▶ **EXERCISE GOAL**
Beginning with the first line of the entries below, quote each line until you reach and include the line with "Section about utilization properties".

*** Begin section ***

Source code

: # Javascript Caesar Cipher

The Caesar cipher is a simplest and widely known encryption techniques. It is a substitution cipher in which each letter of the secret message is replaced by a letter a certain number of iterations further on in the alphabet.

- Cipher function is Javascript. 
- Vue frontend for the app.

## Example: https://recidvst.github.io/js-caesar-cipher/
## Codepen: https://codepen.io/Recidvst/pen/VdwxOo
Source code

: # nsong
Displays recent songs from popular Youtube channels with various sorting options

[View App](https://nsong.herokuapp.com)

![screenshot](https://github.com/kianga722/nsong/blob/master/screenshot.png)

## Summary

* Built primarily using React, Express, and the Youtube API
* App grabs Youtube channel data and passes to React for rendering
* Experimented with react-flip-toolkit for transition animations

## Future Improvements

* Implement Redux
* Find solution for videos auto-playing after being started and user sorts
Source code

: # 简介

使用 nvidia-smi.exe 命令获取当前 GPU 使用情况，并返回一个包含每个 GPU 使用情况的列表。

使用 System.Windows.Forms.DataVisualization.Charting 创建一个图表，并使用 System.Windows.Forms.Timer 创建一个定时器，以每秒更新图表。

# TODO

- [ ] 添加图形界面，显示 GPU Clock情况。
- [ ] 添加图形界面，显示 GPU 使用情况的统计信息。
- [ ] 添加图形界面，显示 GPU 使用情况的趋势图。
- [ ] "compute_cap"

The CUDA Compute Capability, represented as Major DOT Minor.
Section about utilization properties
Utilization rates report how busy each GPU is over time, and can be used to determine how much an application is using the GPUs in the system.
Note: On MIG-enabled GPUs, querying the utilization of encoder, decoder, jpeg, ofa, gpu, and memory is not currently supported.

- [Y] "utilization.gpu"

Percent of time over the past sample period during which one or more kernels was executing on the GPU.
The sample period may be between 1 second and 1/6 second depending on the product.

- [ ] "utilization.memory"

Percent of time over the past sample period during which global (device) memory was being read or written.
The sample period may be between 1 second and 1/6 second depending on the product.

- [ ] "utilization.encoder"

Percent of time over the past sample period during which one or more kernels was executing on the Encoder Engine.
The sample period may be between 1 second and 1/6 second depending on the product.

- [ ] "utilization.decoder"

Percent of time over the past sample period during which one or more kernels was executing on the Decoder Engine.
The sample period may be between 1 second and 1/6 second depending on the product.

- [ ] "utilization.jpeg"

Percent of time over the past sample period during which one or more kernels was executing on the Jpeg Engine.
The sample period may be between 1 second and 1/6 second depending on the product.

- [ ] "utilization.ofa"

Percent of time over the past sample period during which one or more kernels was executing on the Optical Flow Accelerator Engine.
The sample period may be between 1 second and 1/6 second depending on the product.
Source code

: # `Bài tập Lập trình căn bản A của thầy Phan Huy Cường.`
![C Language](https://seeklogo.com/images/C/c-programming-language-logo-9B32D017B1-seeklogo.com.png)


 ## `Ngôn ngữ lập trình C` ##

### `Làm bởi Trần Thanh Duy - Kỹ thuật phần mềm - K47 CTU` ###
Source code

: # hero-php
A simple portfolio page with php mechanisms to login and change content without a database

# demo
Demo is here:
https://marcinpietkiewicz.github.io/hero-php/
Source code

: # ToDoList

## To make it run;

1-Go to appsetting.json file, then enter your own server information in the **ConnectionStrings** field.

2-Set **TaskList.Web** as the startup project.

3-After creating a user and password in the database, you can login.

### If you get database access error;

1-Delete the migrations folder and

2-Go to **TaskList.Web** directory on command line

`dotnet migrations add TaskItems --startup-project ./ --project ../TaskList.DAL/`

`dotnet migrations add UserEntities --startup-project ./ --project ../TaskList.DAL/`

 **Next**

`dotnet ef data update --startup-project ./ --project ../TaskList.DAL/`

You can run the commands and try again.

*** End section ***

▶ **WRITTEN ANSWER**
Source code

: # Javascript Caesar Cipher

The Caesar cipher is a simplest and widely known encryption techniques. It is a substitution cipher in which each letter of the secret message is replaced by a letter a certain number of iterations further on in the alphabet.

- Cipher function is Javascript. 
- Vue frontend for the app.

## Example: https://recidvst.github.io/js-caesar-cipher/
## Codepen: https://codepen.io/Recidvst/pen/VdwxOo
Source code

: # nsong
Displays recent songs from popular Youtube channels with various sorting options

[View App](https://nsong.herokuapp.com)

![screenshot](https://github.com/kianga722/nsong/blob/master/screenshot.png)

## Summary

* Built primarily using React, Express, and the Youtube API
* App grabs Youtube channel data and passes to React for rendering
* Experimented with react-flip-toolkit for transition animations

## Future Improvements

* Implement Redux
* Find solution for videos auto-playing after being started and user sorts
Source code

: # 简介

使用 nvidia-smi.exe 命令获取当前 GPU 使用情况，并返回一个包含每个 GPU 使用情况的列表。

使用 System.Windows.Forms.DataVisualization.Charting 创建一个图表，并使用 System.Windows.Forms.Timer 创建一个定时器，以每秒更新图表。

# TODO

- [ ] 添加图形界面，显示 GPU Clock情况。
- [ ] 添加图形界面，显示 GPU 使用情况的统计信息。
- [ ] 添加图形界面，显示 GPU 使用情况的趋势图。
- [ ] "compute_cap"

The CUDA Compute Capability, represented as Major DOT Minor.
Section about utilization properties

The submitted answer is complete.